Conversa telefônica de Tales Faria, chefe da sucursal de ISTOÉ em Brasília, com José Eduardo Andrade Vieira, ocorrida por volta do meio-dia da sexta-feira, dia 4 de junho.

ISTOÉ – O Marcos Malan foi na sua casa antes ou depois da ida do Pedro Malan e do Loyola? (Em matéria anterior, ISTOÉ informa que o ministro da Fazenda e o ex-presidente do Banco Central foram à casa de Andrade Vieira para combinar que apresentariam ao banqueiro interessados na compra do Bamerindus)
José Eduardo Andrade Vieira – Foi depois.

ISTOÉ – O sr. sabe quanto tempo, mais ou menos?
Vieira – Isso eu não tenho certeza, ou foi novembro ou foi dezembro.

ISTOÉ – Ele se ofereceu para intermediar, para….
Vieira – Para ajudar a resolver.


ISTOÉ – Ajudar a resolver?
Vieira – Me ajudar.

ISTOÉ – Cobrou alguma coisa?
Vieira – Não, eu não alimentei, né. Fui burro. Sou muito pavio curto.

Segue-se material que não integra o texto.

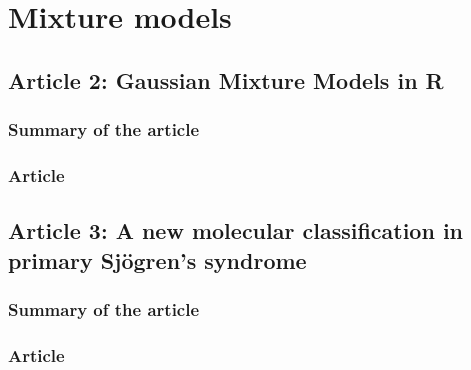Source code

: \chapter{Mixture models}


\section{Article 2: Gaussian Mixture Models in R}
\subsection{Summary of the article}
\subsection{Article}

\section{Article 3: A new molecular classification in primary Sjögren’s syndrome}
\label{sec:sjogren-clustering}
\subsection{Summary of the article}
\subsection{Article}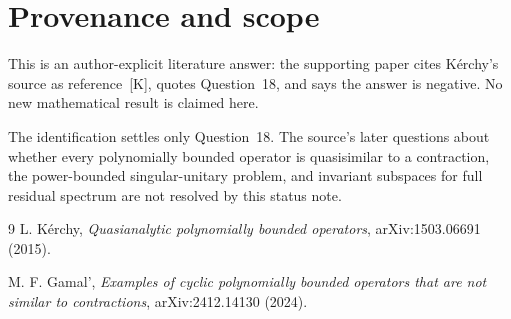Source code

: \documentclass[11pt]{article}
\begin{document}
\section{Provenance and scope}

This is an author-explicit literature answer: the supporting paper cites
K\'erchy's source as reference~[K], quotes Question~18, and says the answer is
negative.  No new mathematical result is claimed here.

The identification settles only Question~18.  The source's later questions
about whether every polynomially bounded operator is quasisimilar to a
contraction, the power-bounded singular-unitary problem, and invariant
subspaces for full residual spectrum are not resolved by this status note.

\begin{thebibliography}{9}
L. K\'erchy,
\emph{Quasianalytic polynomially bounded operators},
arXiv:1503.06691 (2015).

M. F. Gamal',
\emph{Examples of cyclic polynomially bounded operators that are not similar
to contractions},
arXiv:2412.14130 (2024).
\end{thebibliography}
\end{document}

ISTOÉ – O sr. chegou a falar para o Malan (o ministro)?
Vieira – Não, nunca falei para ninguém.

ISTOÉ – Certo.
Vieira – Só tem uma testemunha. O João Elísio Ferraz de Campos (ex-presidente da Seguradora Bamerindus). E eu não vou mencionar porque é bem possível que o João negue.

ISTOÉ – Mas o João Elísio era bem ligado ao sr., não ?
Vieira – É, mas hoje não é mais.

ISTOÉ – Não é mais?
Vieira – Não. Entrou com uma ação contra mim.

ISTOÉ – Por quê?
Vieira – Porque diz que foi prejudicado por mim….

… Ele foi vice-governador do Paraná, foi presidente da Febraban. Hoje está no PFL, tem pretensões aí com o Bornhausen …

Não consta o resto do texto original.